> **AIM OF THE TASK**
Wherever a picture appears in the data below, omit it, and restate everything else word for word.

> **DATA RECORDS**
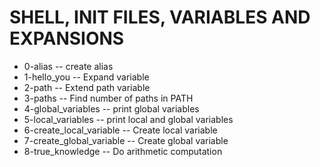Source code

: # SHELL, INIT FILES, VARIABLES AND EXPANSIONS
 - 0-alias -- create alias
 - 1-hello_you -- Expand variable
 - 2-path -- Extend path variable
 - 3-paths -- Find number of paths in PATH
 - 4-global_variables -- print global variables
 - 5-local_variables -- print local and global variables
 - 6-create_local_variable -- Create local variable
 - 7-create_global_variable -- Create global variable
 - 8-true_knowledge -- Do arithmetic computation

> **RESULT**
Source code

: # SHELL, INIT FILES, VARIABLES AND EXPANSIONS
 - 0-alias -- create alias
 - 1-hello_you -- Expand variable
 - 2-path -- Extend path variable
 - 3-paths -- Find number of paths in PATH
 - 4-global_variables -- print global variables
 - 5-local_variables -- print local and global variables
 - 6-create_local_variable -- Create local variable
 - 7-create_global_variable -- Create global variable
 - 8-true_knowledge -- Do arithmetic computation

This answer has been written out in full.